WORK REQUEST: Up to and including the line bearing "## Description", output every line of the entries exactly as written, starting from the first; pictures stay out.

DATA SUPPLIED:

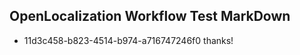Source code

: ## OpenLocalization Workflow Test MarkDown
* 11d3c458-b823-4514-b974-a716747246f0 thanks!

<!--HONumber=Jul16_HO4-->


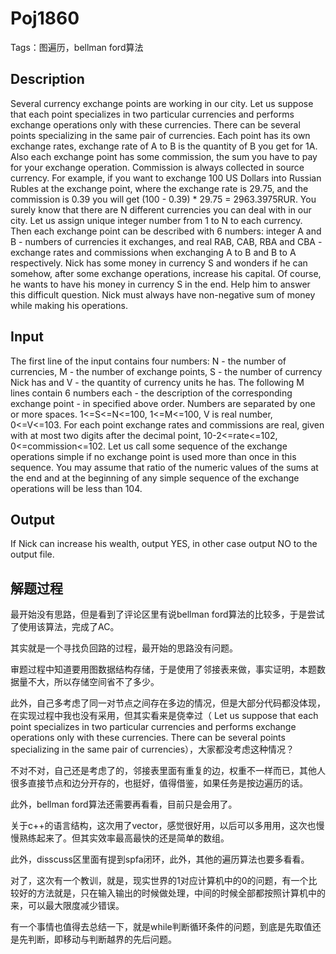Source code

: # Poj1860
Tags：图遍历，bellman ford算法
## Description
Several currency exchange points are working in our city. Let us suppose that each point specializes in two particular currencies and performs exchange operations only with these currencies. There can be several points specializing in the same pair of currencies. Each point has its own exchange rates, exchange rate of A to B is the quantity of B you get for 1A. Also each exchange point has some commission, the sum you have to pay for your exchange operation. Commission is always collected in source currency. 
For example, if you want to exchange 100 US Dollars into Russian Rubles at the exchange point, where the exchange rate is 29.75, and the commission is 0.39 you will get (100 - 0.39) * 29.75 = 2963.3975RUR. 
You surely know that there are N different currencies you can deal with in our city. Let us assign unique integer number from 1 to N to each currency. Then each exchange point can be described with 6 numbers: integer A and B - numbers of currencies it exchanges, and real RAB, CAB, RBA and CBA - exchange rates and commissions when exchanging A to B and B to A respectively. 
Nick has some money in currency S and wonders if he can somehow, after some exchange operations, increase his capital. Of course, he wants to have his money in currency S in the end. Help him to answer this difficult question. Nick must always have non-negative sum of money while making his operations. 

## Input
The first line of the input contains four numbers: N - the number of currencies, M - the number of exchange points, S - the number of currency Nick has and V - the quantity of currency units he has. The following M lines contain 6 numbers each - the description of the corresponding exchange point - in specified above order. Numbers are separated by one or more spaces. 1<=S<=N<=100, 1<=M<=100, V is real number, 0<=V<=103. 
For each point exchange rates and commissions are real, given with at most two digits after the decimal point, 10-2<=rate<=102, 0<=commission<=102. 
Let us call some sequence of the exchange operations simple if no exchange point is used more than once in this sequence. You may assume that ratio of the numeric values of the sums at the end and at the beginning of any simple sequence of the exchange operations will be less than 104. 

## Output

If Nick can increase his wealth, output YES, in other case output NO to the output file.

## 解题过程

最开始没有思路，但是看到了评论区里有说bellman ford算法的比较多，于是尝试了使用该算法，完成了AC。

其实就是一个寻找负回路的过程，最开始的思路没有问题。

审题过程中知道要用图数据结构存储，于是使用了邻接表来做，事实证明，本题数据量不大，所以存储空间省不了多少。

此外，自己多考虑了同一对节点之间存在多边的情况，但是大部分代码都没体现，在实现过程中我也没有采用，但其实看来是侥幸过（ Let us suppose that each point specializes in two particular currencies and performs exchange operations only with these currencies. There can be several points specializing in the same pair of currencies），大家都没考虑这种情况？

不对不对，自己还是考虑了的，邻接表里面有重复的边，权重不一样而已，其他人很多直接节点和边分开存的，也挺好，值得借鉴，如果任务是按边遍历的话。

此外，bellman ford算法还需要再看看，目前只是会用了。

关于c++的语言结构，这次用了vector，感觉很好用，以后可以多用用，这次也慢慢熟练起来了。但其实效率最高最快的还是简单的数组。

此外，disscuss区里面有提到spfa闭环，此外，其他的遍历算法也要多看看。

对了，这次有一个教训，就是，现实世界的1对应计算机中的0的问题，有一个比较好的方法就是，只在输入输出的时候做处理，中间的时候全部都按照计算机中的来，可以最大限度减少错误。

有一个事情也值得去总结一下，就是while判断循环条件的问题，到底是先取值还是先判断，即移动与判断越界的先后问题。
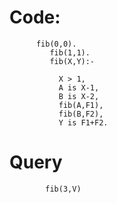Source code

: # Code: 



          fib(0,0).
             fib(1,1).
             fib(X,Y):- 
    
               X > 1,
               A is X-1,
               B is X-2,
               fib(A,F1),
               fib(B,F2),
               Y is F1+F2. 
               
               
 # Query
 
      
            fib(3,V)
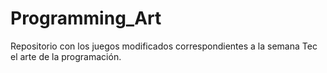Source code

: # Programming_Art
Repositorio con los juegos modificados correspondientes a la semana Tec el arte de la programación.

REPLY TO THE EXERCISE:
Source code

: ## OpenLocalization Workflow Test MarkDown
* 11d3c458-b823-4514-b974-a716747246f0 thanks!

<!--HONumber=Jul16_HO4-->


Source code

: # Poj1860
Tags：图遍历，bellman ford算法
## Description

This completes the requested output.